According to Robert Charette, as summarized on the QSM blog, “The first production car to incorporate embedded software was the 1977 General Motors Oldsmobile Toronado which had an electronic control unit (ECU) that managed electronic spark timing. By 1981, GM had deployed about 50,000 lines of engine control software code across their entire domestic passenger car line.”
Joe Madden at QSM notes that cars “cars now depend on millions of lines of code running up to 100 networked ECUs … which control and monitor everything from the powertrain” to safety systems such as airbags and braking.
Statista projects that by 2021, connected vehicles will make up more than one-third of all vehicles on the road.
Cyber security best practices for modern vehicles
While connected cars offer abundant opportunities for consumers, automakers and their suppliers need to consider what the connected car means for consumer privacy and security. As more connected vehicles hit the roads, software vulnerabilities become accessible to malicious hackers using cellular networks, Wi-Fi, and hardline connections to exploit them.
The potential for hackers to gain unauthorized remote access to the vehicle network and compromise critical safety systems puts at risk not just users’ personal information but their physical safety as well.
As noted on TechSpective, “Vehicle manufacturers need to adopt a cybersecurity approach that addresses not only obvious exposures in their car’s software, but also the hidden vulnerabilities that could be introduced by open source [or third-party] components in that software.”
How effective is the auto industry at addressing the software security risks in connected vehicles?
When security researchers demonstrated that they could hack a Jeep over the Internet to hijack its brakes and transmission, it posed a security risk serious enough that Chrysler recalled 1.4 million vehicles to fix the bug that enabled the attack.
SAST, also known as white box testing, scans an application before the code is compiled.
Since it doesn’t require an application to be run or code to be executed, SAST can take place early in the software development life cycle (SDLC). SAST helps developers identify vulnerabilities in the initial stages of development and quickly resolve issues without breaking builds or passing on vulnerabilities to the final release of the application.
IAST for automotive cyber security
Interactive application security testing (IAST) solutions help automotive organizations identify and manage security risks associated with vulnerabilities discovered in running applications using dynamic testing (often referred to as runtime testing) techniques. Some IAST solutions integrate software composition analysis (SCA) tools to address known vulnerabilities in open source components and frameworks.

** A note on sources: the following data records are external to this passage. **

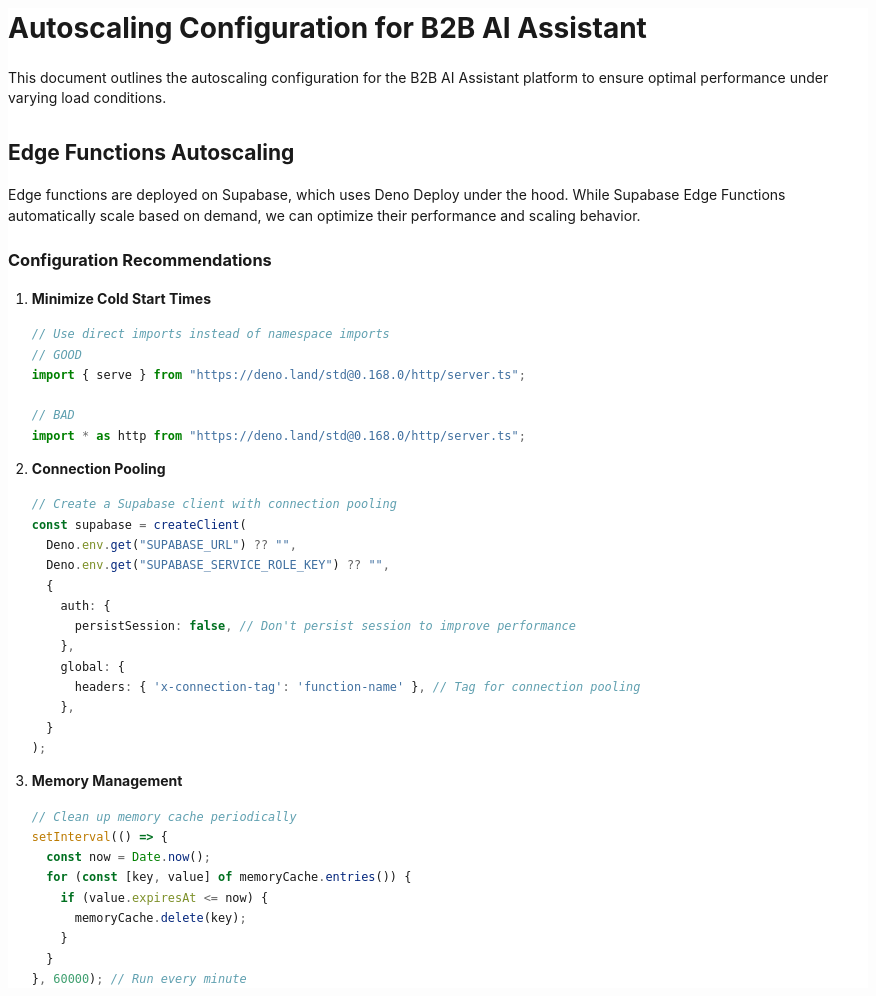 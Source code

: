 # Autoscaling Configuration for B2B AI Assistant

This document outlines the autoscaling configuration for the B2B AI Assistant platform to ensure optimal performance under varying load conditions.

## Edge Functions Autoscaling

Edge functions are deployed on Supabase, which uses Deno Deploy under the hood. While Supabase Edge Functions automatically scale based on demand, we can optimize their performance and scaling behavior.

### Configuration Recommendations

1. **Minimize Cold Start Times**

   ```typescript
   // Use direct imports instead of namespace imports
   // GOOD
   import { serve } from "https://deno.land/std@0.168.0/http/server.ts";
   
   // BAD
   import * as http from "https://deno.land/std@0.168.0/http/server.ts";
   ```

2. **Connection Pooling**

   ```typescript
   // Create a Supabase client with connection pooling
   const supabase = createClient(
     Deno.env.get("SUPABASE_URL") ?? "",
     Deno.env.get("SUPABASE_SERVICE_ROLE_KEY") ?? "",
     {
       auth: {
         persistSession: false, // Don't persist session to improve performance
       },
       global: {
         headers: { 'x-connection-tag': 'function-name' }, // Tag for connection pooling
       },
     }
   );
   ```

3. **Memory Management**

   ```typescript
   // Clean up memory cache periodically
   setInterval(() => {
     const now = Date.now();
     for (const [key, value] of memoryCache.entries()) {
       if (value.expiresAt <= now) {
         memoryCache.delete(key);
       }
     }
   }, 60000); // Run every minute
   ```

IAST generally takes place during the test/QA stage of the software development life cycle (SDLC). IAST effectively shifts testing left, so problems are caught earlier in the development cycle, reducing remediation costs and delays. Many IAST tools can be integrated into continuous integration (CI) and continuous development (CD) tools. The latest generation of IAST tools return results as soon as changed code is recompiled and the running app retested, helping developers identify vulnerabilities even earlier in the development process.
SCA for automotive cyber security
With the growth in open source use, especially by third-party vendors, auto manufacturers need to ensure that software composition analysis (SCA) is part of their application security toolbelt. Code audits consistently show open source components composing as much as 25% of any given automotive application. As Forrester Research noted in a 2017 report, “Unfortunately, many of these [open source] components come with liabilities in their license agreements, and one out of every 16 open source download requests is for a component with a known vulnerability.”
With the addition of an SCA solution, automotive organizations can effectively identify the use of open source in their code, whether it comes from internal development teams or from external suppliers; detect vulnerabilities in open source components; and manage whatever license compliance their use of open source may require.
Managing and securing open source software in the automotive industry
Effective management of code risk is becoming increasingly important to the automotive industry. As pointed out on TechSpective, “By integrating … processes and automated solutions into their software supply chain, automakers, suppliers, and technology companies servicing the automotive industry can maximize the benefits of [the software their vehicles use] while effectively managing their risks.”
As noted on Information Age, “Just as lean manufacturing and ISO-9000 practices brought both greater agility and quality to the automotive industry, visibility and control will be essential to maintaining the security and code quality of automotive software applications and platforms.” A rigorous approach to cyber security is vital to achieve the full range of benefits new automotive technologies promise while preserving top quality and rapid time to market.